Bush called for the US to reduce its gasoline usage by 20% over the next decade.
“When we do that, we will have cut our total imports by the equivalent of three-quarters of all the oil we now import from the Middle East,” he said.
“It is in our vital interest to diversify America’s energy supply – and the way forward is through technology.”
Bush called on Congress to introduce a mandatory fuels target of 35 billion gallons (132.5 billion litres) of renewable and alternative fuels by 2017, which he said was nearly five times the current target.
He also called on the major reform and modernisation of fuel economy standards for cars to save up to 8.5 billion more gallons of gasoline by 2017.
Bush said achieving these goals would dramatically reduce the nation’s dependence on foreign oil, but would not eliminate it.
“And so as we continue to diversify our fuel supply, we must step up domestic oil production in environmentally sensitive ways,” he said. “And to further protect America against severe disruptions to our oil supply, I ask Congress to double the current capacity of the Strategic Petroleum Reserve.”
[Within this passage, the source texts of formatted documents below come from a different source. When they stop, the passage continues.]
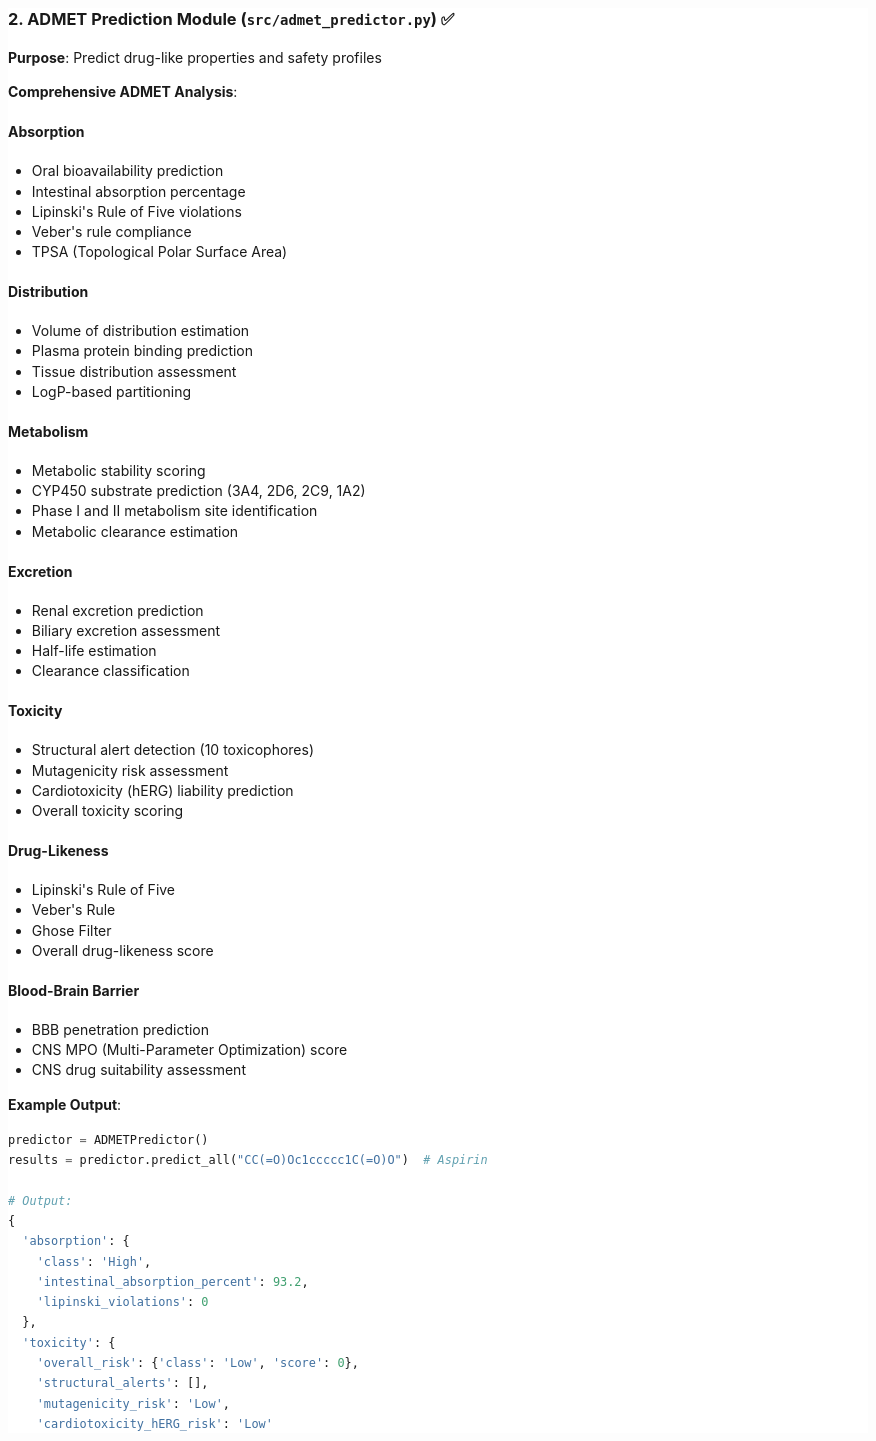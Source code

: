 ### 2. ADMET Prediction Module (`src/admet_predictor.py`) ✅

**Purpose**: Predict drug-like properties and safety profiles

**Comprehensive ADMET Analysis**:

#### Absorption
- Oral bioavailability prediction
- Intestinal absorption percentage
- Lipinski's Rule of Five violations
- Veber's rule compliance
- TPSA (Topological Polar Surface Area)

#### Distribution
- Volume of distribution estimation
- Plasma protein binding prediction
- Tissue distribution assessment
- LogP-based partitioning

#### Metabolism
- Metabolic stability scoring
- CYP450 substrate prediction (3A4, 2D6, 2C9, 1A2)
- Phase I and II metabolism site identification
- Metabolic clearance estimation

#### Excretion
- Renal excretion prediction
- Biliary excretion assessment
- Half-life estimation
- Clearance classification

#### Toxicity
- Structural alert detection (10 toxicophores)
- Mutagenicity risk assessment
- Cardiotoxicity (hERG) liability prediction
- Overall toxicity scoring

#### Drug-Likeness
- Lipinski's Rule of Five
- Veber's Rule
- Ghose Filter
- Overall drug-likeness score

#### Blood-Brain Barrier
- BBB penetration prediction
- CNS MPO (Multi-Parameter Optimization) score
- CNS drug suitability assessment

**Example Output**:
```python
predictor = ADMETPredictor()
results = predictor.predict_all("CC(=O)Oc1ccccc1C(=O)O")  # Aspirin

# Output:
{
  'absorption': {
    'class': 'High',
    'intestinal_absorption_percent': 93.2,
    'lipinski_violations': 0
  },
  'toxicity': {
    'overall_risk': {'class': 'Low', 'score': 0},
    'structural_alerts': [],
    'mutagenicity_risk': 'Low',
    'cardiotoxicity_hERG_risk': 'Low'
```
“America is on the verge of technological breakthroughs that will enable us to live our lives less dependent on oil. And these technologies will help us be better stewards of the environment, and they will help us to confront the serious challenge of global climate change.”
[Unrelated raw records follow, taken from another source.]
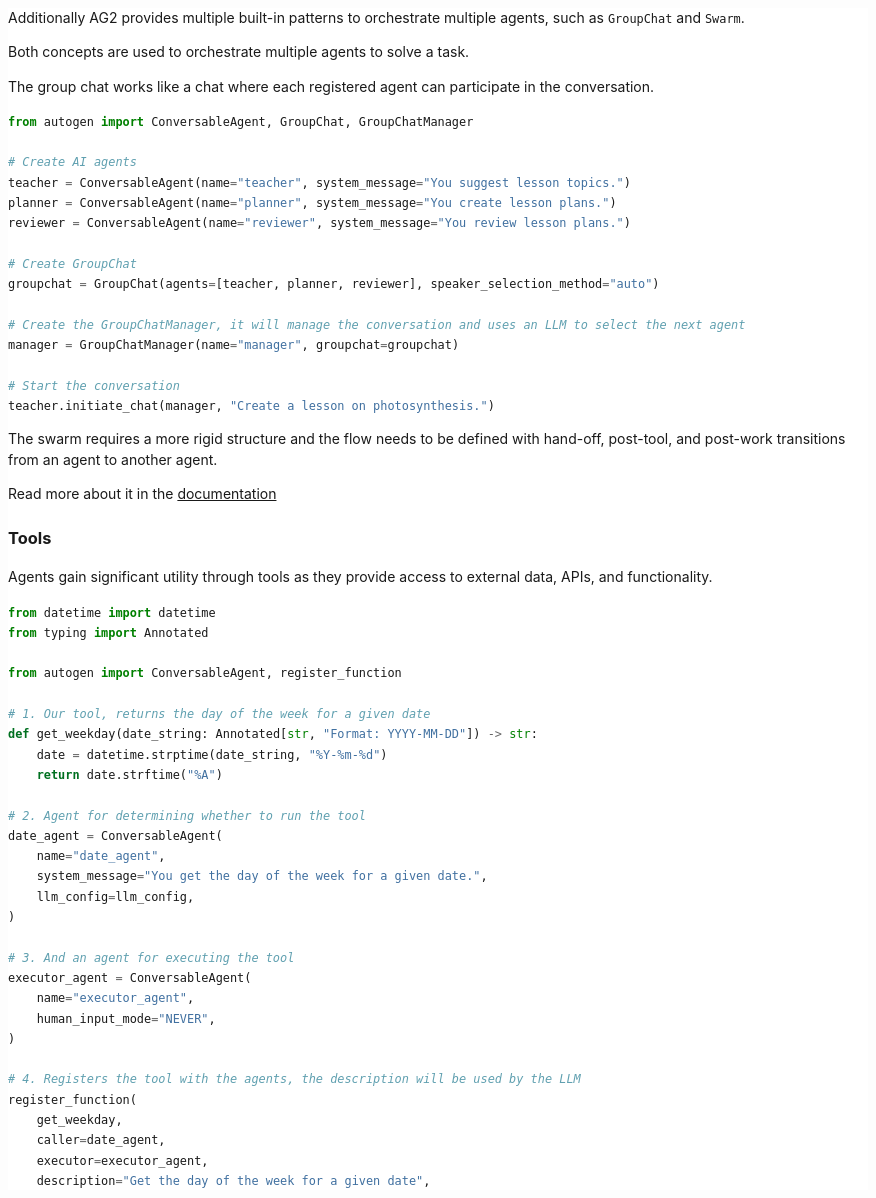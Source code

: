 Additionally AG2 provides multiple built-in patterns to orchestrate multiple agents, such as `GroupChat` and `Swarm`.

Both concepts are used to orchestrate multiple agents to solve a task.

The group chat works like a chat where each registered agent can participate in the conversation.

```python
from autogen import ConversableAgent, GroupChat, GroupChatManager

# Create AI agents
teacher = ConversableAgent(name="teacher", system_message="You suggest lesson topics.")
planner = ConversableAgent(name="planner", system_message="You create lesson plans.")
reviewer = ConversableAgent(name="reviewer", system_message="You review lesson plans.")

# Create GroupChat
groupchat = GroupChat(agents=[teacher, planner, reviewer], speaker_selection_method="auto")

# Create the GroupChatManager, it will manage the conversation and uses an LLM to select the next agent
manager = GroupChatManager(name="manager", groupchat=groupchat)

# Start the conversation
teacher.initiate_chat(manager, "Create a lesson on photosynthesis.")
```

The swarm requires a more rigid structure and the flow needs to be defined with hand-off, post-tool, and post-work transitions from an agent to another agent.

Read more about it in the [documentation](https://docs.ag2.ai/docs/user-guide/advanced-concepts/conversation-patterns-deep-dive)

### Tools

Agents gain significant utility through tools as they provide access to external data, APIs, and functionality.

```python
from datetime import datetime
from typing import Annotated

from autogen import ConversableAgent, register_function

# 1. Our tool, returns the day of the week for a given date
def get_weekday(date_string: Annotated[str, "Format: YYYY-MM-DD"]) -> str:
    date = datetime.strptime(date_string, "%Y-%m-%d")
    return date.strftime("%A")

# 2. Agent for determining whether to run the tool
date_agent = ConversableAgent(
    name="date_agent",
    system_message="You get the day of the week for a given date.",
    llm_config=llm_config,
)

# 3. And an agent for executing the tool
executor_agent = ConversableAgent(
    name="executor_agent",
    human_input_mode="NEVER",
)

# 4. Registers the tool with the agents, the description will be used by the LLM
register_function(
    get_weekday,
    caller=date_agent,
    executor=executor_agent,
    description="Get the day of the week for a given date",
```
But it is questionable just how meaningful this speech is. It comes at the lowest point of his presidency – Iraq is in chaos, polls show two thirds of the public are against him, and the Democrats control Congress.
The value of his policies is also in question. Bush is calling for a combination of alternative fuel mandates and increased fuel-economy standards.
“Let us build on the work we’ve done and reduce gasoline usage in the United States by 20% in the next 10 years,” he said.
But one must ask exactly what work has the US done in this area?
With similar policies in place since 1974, US petroleum consumption has increased by more than 20%. Every president since Richard Nixon has pledged to cut US dependence on foreign oil but legislators baulk at actually implementing potentially unpopular policies.
Expanding the US of ethanol and biodiesel is popular in America’s farmbelt states but the use of food crops for transport fuel is environmentally and economically questionable.
Greenpeace USA research director Kurt Davies told the BBC that he had serious doubts about whether ethanol is the ideal solution to America’s energy crisis.
“All the fossil fuels that are used in the production of corn, in the fertilisers and in the fuel, in the ploughs and transportation and so on and in the distillation process, it becomes almost a very dirty fuel,” he said.
To make biofuels truly environmentally sustainable, high-yield crops that will grow on marginal agricultural land must be developed.
Bush said he said he envisaged biofuels being produced from “everything from wood chips, to grasses, to agricultural wastes”.
The US native plant switchgrass is often touted as a potential energy saviour, but a lot of research and development will need to be undertaken to make this high-cellulose plant a viable source of transport fuel.
The president’s upcoming proposed budget for the 2007-08 will include $US179 million ($A229 million) for such biofuels and $2 billion in loan guarantees for cellulosic ethanol plants, the White House said.
Bush has also called for the first major changes to US vehicle fuel economy standards in decades but the cuts are relatively modest, at an annual average of 4% for new cars from 2010.
A lobby group for better fuel economy standards, Bluewater Network, dismissed the proposal as being a “gift” to the motor industry. “If the president were serious he would call for a doubling of the nation’s fuel economy standards,” it said.
The automobile industry has responded that it is already addressing environmental concerns and does not need new legislation to reduce fuel consumption.
The US green charity, National Environmental Trust, notes that energy and the environment have featured in every State of the Union address Bush has made but they say his policies have never matched his stated goals.